The Object Detection - Custom node is implemented as a subclass of the CalcNode base class. It overrides the evalImplementation method to perform the object detection.
  • The node reads the input image from the input socket.
  • The custom object detection model is initialized using the provided weight file, config file, and class file.
  • The selected object classes for detection are obtained from the table view.
  • The object detection model is applied to the input image, and the results are obtained.

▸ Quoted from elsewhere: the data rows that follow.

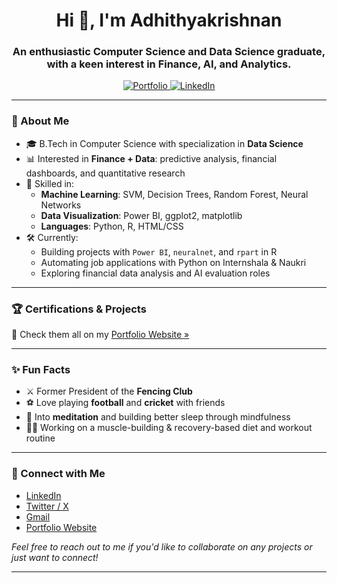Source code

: <h1 align="center">Hi 👋, I'm Adhithyakrishnan</h1>
<h3 align="center">An enthusiastic Computer Science and Data Science graduate, with a keen interest in Finance, AI, and Analytics.</h3>

<p align="center">
  <a href="https://adhithyakrishnanmp-portfolio-website.vercel.app/" target="_blank">
    <img src="https://img.shields.io/badge/Portfolio-Visit-yellowgreen?style=for-the-badge&logo=vercel&logoColor=white" alt="Portfolio">
  </a>
  <a href="https://www.linkedin.com/in/adhithyakrishnan/" target="_blank">
    <img src="https://img.shields.io/badge/LinkedIn-Connect-blue?style=for-the-badge&logo=linkedin&logoColor=white" alt="LinkedIn">
  </a>
</p>

---

### 🧠 About Me

- 🎓 B.Tech in Computer Science with specialization in **Data Science**
- 📊 Interested in **Finance + Data**: predictive analysis, financial dashboards, and quantitative research
- 🧪 Skilled in:
  - **Machine Learning**: SVM, Decision Trees, Random Forest, Neural Networks
  - **Data Visualization**: Power BI, ggplot2, matplotlib
  - **Languages**: Python, R, HTML/CSS
- 🛠 Currently:
  - Building projects with `Power BI`, `neuralnet`, and `rpart` in R
  - Automating job applications with Python on Internshala & Naukri
  - Exploring financial data analysis and AI evaluation roles

---

### 🏆 Certifications & Projects
📌 Check them all on my [Portfolio Website »](https://adhithyakrishnanmp-portfolio-website.vercel.app/)

---

### ✨ Fun Facts
- ⚔️ Former President of the **Fencing Club**
- ⚽ Love playing **football** and **cricket** with friends
- 🧘 Into **meditation** and building better sleep through mindfulness
- 🏋️‍♂️ Working on a muscle-building & recovery-based diet and workout routine

---

### 💌 Connect with Me

- [LinkedIn](https://www.linkedin.com/in/adhithyakrishnan/)
- [Twitter / X](https://twitter.com/adhithyakris_)
- [Gmail](mailto:adhithyakrishnanmp@gmail.com)
- [Portfolio Website](https://adhithyakrishnanmp-portfolio-website.vercel.app/)

<em>Feel free to reach out to me if you'd like to collaborate on any projects or just want to connect!</em>

---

  • The processed image with the object detection results, along with the count, locations, sizes, and class labels of the detected objects, is returned.

Usage

  1. 1.
    Drag and drop the Object Detection - Custom node from the node library onto the canvas in AugeLab Studio.
  2. 2.
    Connect the input image to the Image input socket of the Object Detection - Custom node.
  3. 3.
    Click the "Open Weight File" button and select the weight file for the custom object detection model.
  4. 4.
    Click the "Open Config File" button and select the config file for the custom object detection model.
  5. 5.
    Click the "Open Class File" button and select the class file for the custom object detection model.
  6. 6.
    Check the checkboxes next to the desired classes in the table view to select them for detection.
  7. 7.
    Configure the confidence threshold using the slider.
  8. 8.
    The output sockets provide the following information:
    • Processed Image: View the input image with the object detection results visualized.
    • Object Count: Get the total number of objects detected.

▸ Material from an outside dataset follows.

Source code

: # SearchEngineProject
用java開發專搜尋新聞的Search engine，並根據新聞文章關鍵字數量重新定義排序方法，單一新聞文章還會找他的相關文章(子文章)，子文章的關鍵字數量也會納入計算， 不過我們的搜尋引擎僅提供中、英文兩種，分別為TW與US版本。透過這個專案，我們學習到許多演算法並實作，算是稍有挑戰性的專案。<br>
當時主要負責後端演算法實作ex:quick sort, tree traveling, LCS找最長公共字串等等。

    • Object Locations: Get the coordinates of the bounding boxes around the detected objects.
    • Object Sizes (w, h): Get the width and height of the bounding boxes around the detected objects.
    • Object Class: Get the class labels of the detected objects.
  9. 9.
    Connect the output sockets to other nodes for further processing or analysis.
  10. 10.
    Continue building your pipeline by connecting other nodes as needed.

Notes

  • The Object Detection - Custom node applies a custom object detection model to identify and localize objects in an image.

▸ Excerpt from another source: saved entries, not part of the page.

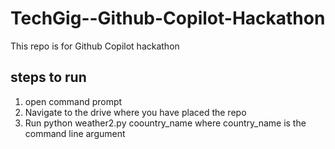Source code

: # TechGig--Github-Copilot-Hackathon
This repo is for Github Copilot hackathon
## steps to run
1. open command prompt
2. Navigate to the drive where you have placed the repo
3. Run python weather2.py coountry_name
where country_name is the command line argument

  • The weight file, config file, and class file for the custom object detection model must be provided.
  • The node allows you to select the desired object classes for detection using the table view.
  • The confidence threshold can be adjusted to control the sensitivity of the object detection. Higher values result in stricter detection.
  • The Object Detection - Custom node provides both the processed image with the object detection results and additional information about the detected objects.
  • Use the outputs of the Object Detection - Custom node to perform further analysis or visualization, or as input for other nodes in the pipeline.
  • Consider combining the Object Detection - Custom node with other nodes to create a more comprehensive AI application or analysis pipeline.